Time For Plan B: Seydisfjordur to Jokulsa-dalur - Lookin For John Fairweather - CycleBlaze

July 18, 2013

Time For Plan B: Seydisfjordur to Jokulsa-dalur

Down on the car deck, when the ship docked, I needed to top up my tyres with air before I got going, but my pump isn't as effective as it was. I think the washer in the barrel is worn and on it's way out, though when I tried pumping a spare innertube it worked okay; it's just hard to get the tires really hard with it. I borrowed a pump of another cyclist in the end.

All the motor bikes and vehicles disembarking from the ship were turning left leaving the port, even though, the sign had "Egilsstadir 26km and pointed right. Then about two hundred metres to the left, I saw them all queuing at a petrol station to refuel, which explained it.

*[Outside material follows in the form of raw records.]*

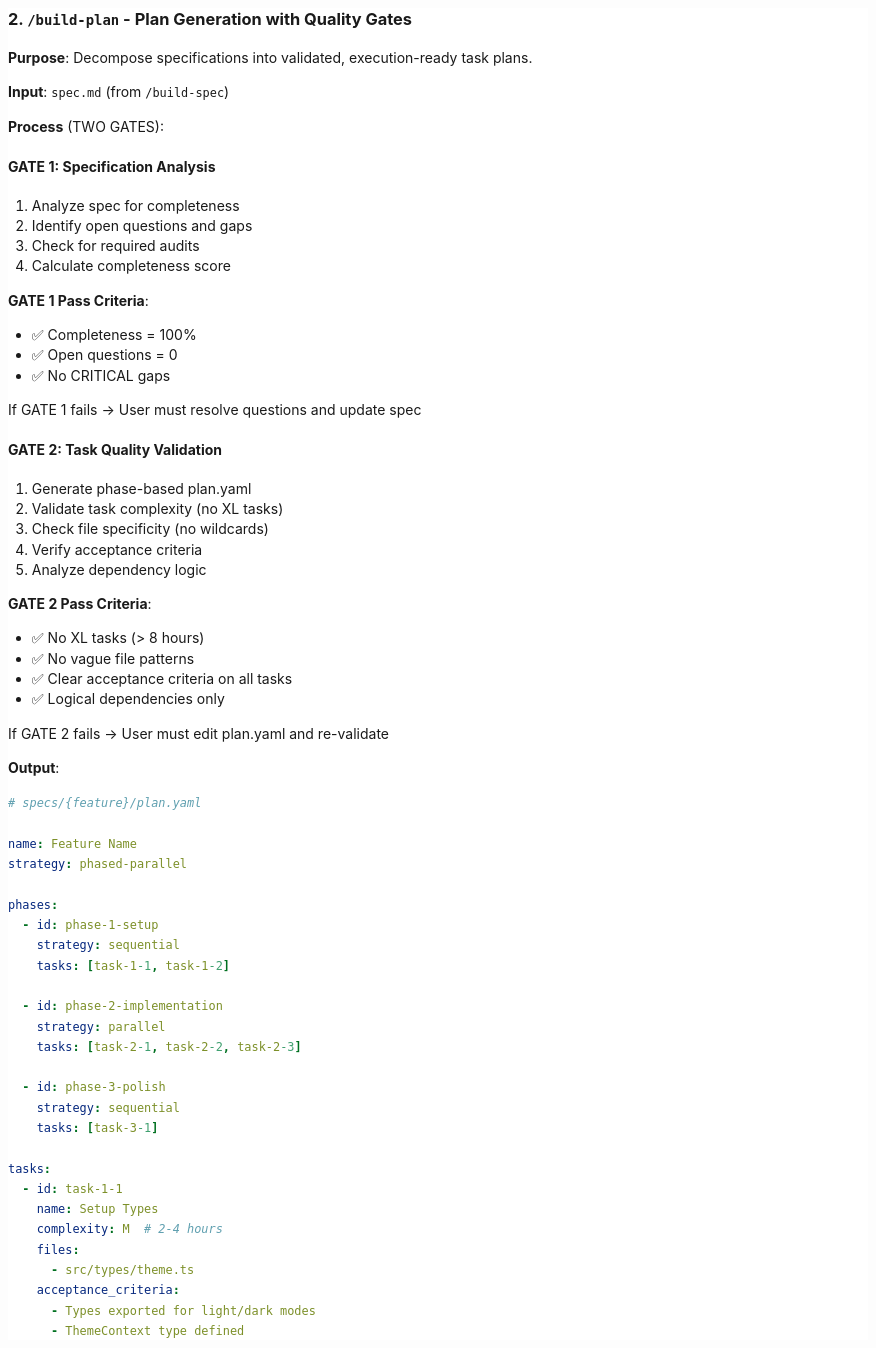 
### 2. `/build-plan` - Plan Generation with Quality Gates

**Purpose**: Decompose specifications into validated, execution-ready task plans.

**Input**: `spec.md` (from `/build-spec`)

**Process** (TWO GATES):

#### GATE 1: Specification Analysis
1. Analyze spec for completeness
2. Identify open questions and gaps
3. Check for required audits
4. Calculate completeness score

**GATE 1 Pass Criteria**:
- ✅ Completeness = 100%
- ✅ Open questions = 0
- ✅ No CRITICAL gaps

If GATE 1 fails → User must resolve questions and update spec

#### GATE 2: Task Quality Validation
1. Generate phase-based plan.yaml
2. Validate task complexity (no XL tasks)
3. Check file specificity (no wildcards)
4. Verify acceptance criteria
5. Analyze dependency logic

**GATE 2 Pass Criteria**:
- ✅ No XL tasks (> 8 hours)
- ✅ No vague file patterns
- ✅ Clear acceptance criteria on all tasks
- ✅ Logical dependencies only

If GATE 2 fails → User must edit plan.yaml and re-validate

**Output**:
```yaml
# specs/{feature}/plan.yaml

name: Feature Name
strategy: phased-parallel

phases:
  - id: phase-1-setup
    strategy: sequential
    tasks: [task-1-1, task-1-2]

  - id: phase-2-implementation
    strategy: parallel
    tasks: [task-2-1, task-2-2, task-2-3]

  - id: phase-3-polish
    strategy: sequential
    tasks: [task-3-1]

tasks:
  - id: task-1-1
    name: Setup Types
    complexity: M  # 2-4 hours
    files:
      - src/types/theme.ts
    acceptance_criteria:
      - Types exported for light/dark modes
      - ThemeContext type defined
```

Because of my pump problem all the cyclists had gone ahead except the cyclist who'd lent me the pump who was behind me. But leaving the port-town of Seydisfjordur I could see cyclists strung out on the rise ahead. I passed a couple; then I passed the English cyclist who liked bird watching on his green Roberts; then I passed Scott the American on his pea green Surly, he shouted "hey" the way a cyclist does when passed by another cyclist on a hill. This was no hill, it was a mountain. After an impressive waterfall at the top of the initial rise, the road swung right and became even steeper, then swung around in a switch-back and continued up and around the next switch-back into the low cloud. Call me strange but I've always enjoyed climbing. It was a long time since I climbed a mountain but the burning sensation in the chest was the same as I gasped for air. And with visability down to a hundred metres, I could see no end to the steep gradient. I could hear more thundering waterfalls to the side and vehicles which had passed, could be heard up overhead. Eventually the road began levelling out and the cloud lifted a little though visability was still low. All I could see to the side were snowfields and pools of meltwater and hear the thunder of more waterfalls. Twenty-six kilometres is a long way if you cannot see very far.

Then the road went down, below the cloud, whereupon a few of the campervans had pulled over at a view-point which looked down over Egilsstadir and Fjotsdalur (valley) with it's wide river stretching off south towards the rounded top of Snaefell (Snow Mountain), peeking over the horizon.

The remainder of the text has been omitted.